EXERCISE INSTRUCTIONS. Each record needs to be echoed exactly; can you do that?

Plain-text document sources.
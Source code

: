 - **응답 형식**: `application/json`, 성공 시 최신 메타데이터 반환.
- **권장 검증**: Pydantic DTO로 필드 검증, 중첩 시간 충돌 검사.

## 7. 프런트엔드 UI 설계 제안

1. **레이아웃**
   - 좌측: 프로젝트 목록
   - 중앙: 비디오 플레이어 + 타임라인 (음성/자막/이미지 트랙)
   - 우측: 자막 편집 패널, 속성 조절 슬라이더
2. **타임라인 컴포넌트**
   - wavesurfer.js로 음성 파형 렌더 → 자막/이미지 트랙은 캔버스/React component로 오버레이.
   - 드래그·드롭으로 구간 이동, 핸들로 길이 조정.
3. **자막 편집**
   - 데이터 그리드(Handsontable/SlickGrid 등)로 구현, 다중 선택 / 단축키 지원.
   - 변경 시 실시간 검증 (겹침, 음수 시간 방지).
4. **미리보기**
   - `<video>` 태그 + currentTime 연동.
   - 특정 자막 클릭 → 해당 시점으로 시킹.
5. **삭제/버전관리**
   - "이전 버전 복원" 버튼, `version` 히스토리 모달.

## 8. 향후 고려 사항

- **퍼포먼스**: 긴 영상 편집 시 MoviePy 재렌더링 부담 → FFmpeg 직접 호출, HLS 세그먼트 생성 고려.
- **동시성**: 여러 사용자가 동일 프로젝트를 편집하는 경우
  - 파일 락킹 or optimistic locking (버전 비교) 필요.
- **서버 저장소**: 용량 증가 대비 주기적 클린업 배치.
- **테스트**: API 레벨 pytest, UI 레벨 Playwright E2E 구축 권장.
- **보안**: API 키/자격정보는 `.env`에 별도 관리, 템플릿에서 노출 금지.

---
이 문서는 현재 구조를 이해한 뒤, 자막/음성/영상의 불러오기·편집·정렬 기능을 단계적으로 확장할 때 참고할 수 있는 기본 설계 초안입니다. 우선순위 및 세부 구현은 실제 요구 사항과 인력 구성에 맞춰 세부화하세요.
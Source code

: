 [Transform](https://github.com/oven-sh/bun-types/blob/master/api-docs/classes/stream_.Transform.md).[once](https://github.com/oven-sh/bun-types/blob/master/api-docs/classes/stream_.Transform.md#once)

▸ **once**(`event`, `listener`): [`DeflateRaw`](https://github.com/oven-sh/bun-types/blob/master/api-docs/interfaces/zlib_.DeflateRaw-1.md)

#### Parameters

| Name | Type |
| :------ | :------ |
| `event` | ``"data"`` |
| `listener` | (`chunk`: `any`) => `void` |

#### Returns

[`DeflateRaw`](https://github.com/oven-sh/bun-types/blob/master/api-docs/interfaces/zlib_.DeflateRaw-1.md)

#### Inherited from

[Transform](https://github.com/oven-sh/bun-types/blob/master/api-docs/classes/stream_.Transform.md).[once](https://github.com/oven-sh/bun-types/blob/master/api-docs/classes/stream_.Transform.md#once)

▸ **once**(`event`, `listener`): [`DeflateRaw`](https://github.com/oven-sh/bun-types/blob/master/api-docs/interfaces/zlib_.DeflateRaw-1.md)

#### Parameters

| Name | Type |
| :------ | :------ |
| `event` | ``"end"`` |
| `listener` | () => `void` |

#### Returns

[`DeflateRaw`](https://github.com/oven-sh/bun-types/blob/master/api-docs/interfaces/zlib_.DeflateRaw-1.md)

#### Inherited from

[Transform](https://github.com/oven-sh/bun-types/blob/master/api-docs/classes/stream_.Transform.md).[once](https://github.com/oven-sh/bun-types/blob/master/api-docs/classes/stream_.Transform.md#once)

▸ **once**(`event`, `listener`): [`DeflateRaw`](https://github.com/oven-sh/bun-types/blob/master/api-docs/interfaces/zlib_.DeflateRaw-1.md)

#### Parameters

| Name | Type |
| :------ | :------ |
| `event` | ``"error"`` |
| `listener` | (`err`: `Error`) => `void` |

REPLY.
Source code

: - **응답 형식**: `application/json`, 성공 시 최신 메타데이터 반환.
- **권장 검증**: Pydantic DTO로 필드 검증, 중첩 시간 충돌 검사.

## 7. 프런트엔드 UI 설계 제안

1. **레이아웃**
   - 좌측: 프로젝트 목록
   - 중앙: 비디오 플레이어 + 타임라인 (음성/자막/이미지 트랙)
   - 우측: 자막 편집 패널, 속성 조절 슬라이더
2. **타임라인 컴포넌트**
   - wavesurfer.js로 음성 파형 렌더 → 자막/이미지 트랙은 캔버스/React component로 오버레이.
   - 드래그·드롭으로 구간 이동, 핸들로 길이 조정.
3. **자막 편집**
   - 데이터 그리드(Handsontable/SlickGrid 등)로 구현, 다중 선택 / 단축키 지원.
   - 변경 시 실시간 검증 (겹침, 음수 시간 방지).
4. **미리보기**
   - `<video>` 태그 + currentTime 연동.
   - 특정 자막 클릭 → 해당 시점으로 시킹.
5. **삭제/버전관리**
   - "이전 버전 복원" 버튼, `version` 히스토리 모달.

## 8. 향후 고려 사항

- **퍼포먼스**: 긴 영상 편집 시 MoviePy 재렌더링 부담 → FFmpeg 직접 호출, HLS 세그먼트 생성 고려.
- **동시성**: 여러 사용자가 동일 프로젝트를 편집하는 경우
  - 파일 락킹 or optimistic locking (버전 비교) 필요.
- **서버 저장소**: 용량 증가 대비 주기적 클린업 배치.
- **테스트**: API 레벨 pytest, UI 레벨 Playwright E2E 구축 권장.
- **보안**: API 키/자격정보는 `.env`에 별도 관리, 템플릿에서 노출 금지.

---
이 문서는 현재 구조를 이해한 뒤, 자막/음성/영상의 불러오기·편집·정렬 기능을 단계적으로 확장할 때 참고할 수 있는 기본 설계 초안입니다. 우선순위 및 세부 구현은 실제 요구 사항과 인력 구성에 맞춰 세부화하세요.
Source code

: [Transform](https://github.com/oven-sh/bun-types/blob/master/api-docs/classes/stream_.Transform.md).[once](https://github.com/oven-sh/bun-types/blob/master/api-docs/classes/stream_.Transform.md#once)

▸ **once**(`event`, `listener`): [`DeflateRaw`](https://github.com/oven-sh/bun-types/blob/master/api-docs/interfaces/zlib_.DeflateRaw-1.md)

#### Parameters

| Name | Type |
| :------ | :------ |
| `event` | ``"data"`` |
| `listener` | (`chunk`: `any`) => `void` |

#### Returns

[`DeflateRaw`](https://github.com/oven-sh/bun-types/blob/master/api-docs/interfaces/zlib_.DeflateRaw-1.md)

#### Inherited from

[Transform](https://github.com/oven-sh/bun-types/blob/master/api-docs/classes/stream_.Transform.md).[once](https://github.com/oven-sh/bun-types/blob/master/api-docs/classes/stream_.Transform.md#once)

▸ **once**(`event`, `listener`): [`DeflateRaw`](https://github.com/oven-sh/bun-types/blob/master/api-docs/interfaces/zlib_.DeflateRaw-1.md)

#### Parameters

| Name | Type |
| :------ | :------ |
| `event` | ``"end"`` |
| `listener` | () => `void` |

#### Returns

[`DeflateRaw`](https://github.com/oven-sh/bun-types/blob/master/api-docs/interfaces/zlib_.DeflateRaw-1.md)

#### Inherited from

[Transform](https://github.com/oven-sh/bun-types/blob/master/api-docs/classes/stream_.Transform.md).[once](https://github.com/oven-sh/bun-types/blob/master/api-docs/classes/stream_.Transform.md#once)

▸ **once**(`event`, `listener`): [`DeflateRaw`](https://github.com/oven-sh/bun-types/blob/master/api-docs/interfaces/zlib_.DeflateRaw-1.md)

#### Parameters

| Name | Type |
| :------ | :------ |
| `event` | ``"error"`` |
| `listener` | (`err`: `Error`) => `void` |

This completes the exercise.